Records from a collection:
------------------------------------------------
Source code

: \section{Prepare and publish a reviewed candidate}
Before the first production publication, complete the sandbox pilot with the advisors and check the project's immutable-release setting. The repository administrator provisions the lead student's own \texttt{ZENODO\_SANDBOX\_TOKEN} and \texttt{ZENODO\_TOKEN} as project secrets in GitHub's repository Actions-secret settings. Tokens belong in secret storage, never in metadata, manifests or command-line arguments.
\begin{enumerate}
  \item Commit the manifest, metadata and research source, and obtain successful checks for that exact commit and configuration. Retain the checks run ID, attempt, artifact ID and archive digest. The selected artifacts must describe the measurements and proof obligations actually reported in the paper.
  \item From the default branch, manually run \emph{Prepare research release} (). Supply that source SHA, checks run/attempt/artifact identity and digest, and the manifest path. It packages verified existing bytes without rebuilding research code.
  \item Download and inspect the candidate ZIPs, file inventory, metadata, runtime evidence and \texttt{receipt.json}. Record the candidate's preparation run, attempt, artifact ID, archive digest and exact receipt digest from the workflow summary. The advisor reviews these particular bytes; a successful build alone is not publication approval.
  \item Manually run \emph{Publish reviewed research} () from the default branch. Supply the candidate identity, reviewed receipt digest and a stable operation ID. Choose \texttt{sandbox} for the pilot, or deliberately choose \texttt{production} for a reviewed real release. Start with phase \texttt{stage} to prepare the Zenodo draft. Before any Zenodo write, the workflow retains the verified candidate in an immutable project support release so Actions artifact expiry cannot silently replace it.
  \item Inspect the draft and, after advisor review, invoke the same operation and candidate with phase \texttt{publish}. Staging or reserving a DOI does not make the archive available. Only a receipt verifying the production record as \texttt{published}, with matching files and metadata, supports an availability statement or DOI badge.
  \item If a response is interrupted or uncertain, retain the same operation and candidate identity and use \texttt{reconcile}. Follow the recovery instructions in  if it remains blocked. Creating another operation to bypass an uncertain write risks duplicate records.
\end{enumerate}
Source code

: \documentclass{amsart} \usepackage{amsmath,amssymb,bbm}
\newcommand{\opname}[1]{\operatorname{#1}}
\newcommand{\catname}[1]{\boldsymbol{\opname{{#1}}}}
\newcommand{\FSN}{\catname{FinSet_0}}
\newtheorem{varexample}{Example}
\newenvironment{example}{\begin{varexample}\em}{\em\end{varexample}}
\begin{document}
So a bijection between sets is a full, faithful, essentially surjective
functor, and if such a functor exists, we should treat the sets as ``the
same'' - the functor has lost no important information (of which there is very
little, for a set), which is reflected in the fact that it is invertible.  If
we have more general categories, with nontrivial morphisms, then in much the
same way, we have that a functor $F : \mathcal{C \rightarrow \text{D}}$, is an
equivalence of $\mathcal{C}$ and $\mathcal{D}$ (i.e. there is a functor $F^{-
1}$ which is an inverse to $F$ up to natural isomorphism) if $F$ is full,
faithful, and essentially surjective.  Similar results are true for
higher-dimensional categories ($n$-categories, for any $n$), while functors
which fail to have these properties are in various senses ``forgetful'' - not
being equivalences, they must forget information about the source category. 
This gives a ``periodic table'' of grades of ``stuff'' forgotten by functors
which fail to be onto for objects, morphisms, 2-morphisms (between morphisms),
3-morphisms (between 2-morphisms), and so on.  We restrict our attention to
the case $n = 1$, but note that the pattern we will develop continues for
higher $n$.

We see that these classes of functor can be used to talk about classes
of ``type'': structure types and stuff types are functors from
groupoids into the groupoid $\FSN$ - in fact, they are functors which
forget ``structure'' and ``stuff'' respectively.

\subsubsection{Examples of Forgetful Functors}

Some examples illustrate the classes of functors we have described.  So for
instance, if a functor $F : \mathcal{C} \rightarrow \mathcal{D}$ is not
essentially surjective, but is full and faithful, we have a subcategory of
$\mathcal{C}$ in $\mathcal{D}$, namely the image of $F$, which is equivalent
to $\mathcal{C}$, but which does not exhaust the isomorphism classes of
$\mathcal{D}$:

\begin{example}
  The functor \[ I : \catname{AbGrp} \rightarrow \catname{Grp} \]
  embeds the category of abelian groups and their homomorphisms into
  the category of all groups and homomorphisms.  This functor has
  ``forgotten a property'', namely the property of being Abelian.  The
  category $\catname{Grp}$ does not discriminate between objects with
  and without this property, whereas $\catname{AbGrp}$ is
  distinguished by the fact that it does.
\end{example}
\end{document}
------------------------------------------------
▶ _GOAL OF THE EXERCISE_
Each of the records should be retyped exactly.

▶ _YOUR RESPONSE_
Source code

: \section{Prepare and publish a reviewed candidate}
Before the first production publication, complete the sandbox pilot with the advisors and check the project's immutable-release setting. The repository administrator provisions the lead student's own \texttt{ZENODO\_SANDBOX\_TOKEN} and \texttt{ZENODO\_TOKEN} as project secrets in GitHub's repository Actions-secret settings. Tokens belong in secret storage, never in metadata, manifests or command-line arguments.
\begin{enumerate}
  \item Commit the manifest, metadata and research source, and obtain successful checks for that exact commit and configuration. Retain the checks run ID, attempt, artifact ID and archive digest. The selected artifacts must describe the measurements and proof obligations actually reported in the paper.
  \item From the default branch, manually run \emph{Prepare research release} (). Supply that source SHA, checks run/attempt/artifact identity and digest, and the manifest path. It packages verified existing bytes without rebuilding research code.
  \item Download and inspect the candidate ZIPs, file inventory, metadata, runtime evidence and \texttt{receipt.json}. Record the candidate's preparation run, attempt, artifact ID, archive digest and exact receipt digest from the workflow summary. The advisor reviews these particular bytes; a successful build alone is not publication approval.
  \item Manually run \emph{Publish reviewed research} () from the default branch. Supply the candidate identity, reviewed receipt digest and a stable operation ID. Choose \texttt{sandbox} for the pilot, or deliberately choose \texttt{production} for a reviewed real release. Start with phase \texttt{stage} to prepare the Zenodo draft. Before any Zenodo write, the workflow retains the verified candidate in an immutable project support release so Actions artifact expiry cannot silently replace it.
  \item Inspect the draft and, after advisor review, invoke the same operation and candidate with phase \texttt{publish}. Staging or reserving a DOI does not make the archive available. Only a receipt verifying the production record as \texttt{published}, with matching files and metadata, supports an availability statement or DOI badge.
  \item If a response is interrupted or uncertain, retain the same operation and candidate identity and use \texttt{reconcile}. Follow the recovery instructions in  if it remains blocked. Creating another operation to bypass an uncertain write risks duplicate records.
\end{enumerate}
Source code

: \documentclass{amsart} \usepackage{amsmath,amssymb,bbm}
\newcommand{\opname}[1]{\operatorname{#1}}
\newcommand{\catname}[1]{\boldsymbol{\opname{{#1}}}}
\newcommand{\FSN}{\catname{FinSet_0}}
\newtheorem{varexample}{Example}
\newenvironment{example}{\begin{varexample}\em}{\em\end{varexample}}
\begin{document}
So a bijection between sets is a full, faithful, essentially surjective
functor, and if such a functor exists, we should treat the sets as ``the
same'' - the functor has lost no important information (of which there is very
little, for a set), which is reflected in the fact that it is invertible.  If
we have more general categories, with nontrivial morphisms, then in much the
same way, we have that a functor $F : \mathcal{C \rightarrow \text{D}}$, is an
equivalence of $\mathcal{C}$ and $\mathcal{D}$ (i.e. there is a functor $F^{-
1}$ which is an inverse to $F$ up to natural isomorphism) if $F$ is full,
faithful, and essentially surjective.  Similar results are true for
higher-dimensional categories ($n$-categories, for any $n$), while functors
which fail to have these properties are in various senses ``forgetful'' - not
being equivalences, they must forget information about the source category. 
This gives a ``periodic table'' of grades of ``stuff'' forgotten by functors
which fail to be onto for objects, morphisms, 2-morphisms (between morphisms),
3-morphisms (between 2-morphisms), and so on.  We restrict our attention to
the case $n = 1$, but note that the pattern we will develop continues for
higher $n$.

We see that these classes of functor can be used to talk about classes
of ``type'': structure types and stuff types are functors from
groupoids into the groupoid $\FSN$ - in fact, they are functors which
forget ``structure'' and ``stuff'' respectively.

\subsubsection{Examples of Forgetful Functors}

Some examples illustrate the classes of functors we have described.  So for
instance, if a functor $F : \mathcal{C} \rightarrow \mathcal{D}$ is not
essentially surjective, but is full and faithful, we have a subcategory of
$\mathcal{C}$ in $\mathcal{D}$, namely the image of $F$, which is equivalent
to $\mathcal{C}$, but which does not exhaust the isomorphism classes of
$\mathcal{D}$:

\begin{example}
  The functor \[ I : \catname{AbGrp} \rightarrow \catname{Grp} \]
  embeds the category of abelian groups and their homomorphisms into
  the category of all groups and homomorphisms.  This functor has
  ``forgotten a property'', namely the property of being Abelian.  The
  category $\catname{Grp}$ does not discriminate between objects with
  and without this property, whereas $\catname{AbGrp}$ is
  distinguished by the fact that it does.
\end{example}
\end{document}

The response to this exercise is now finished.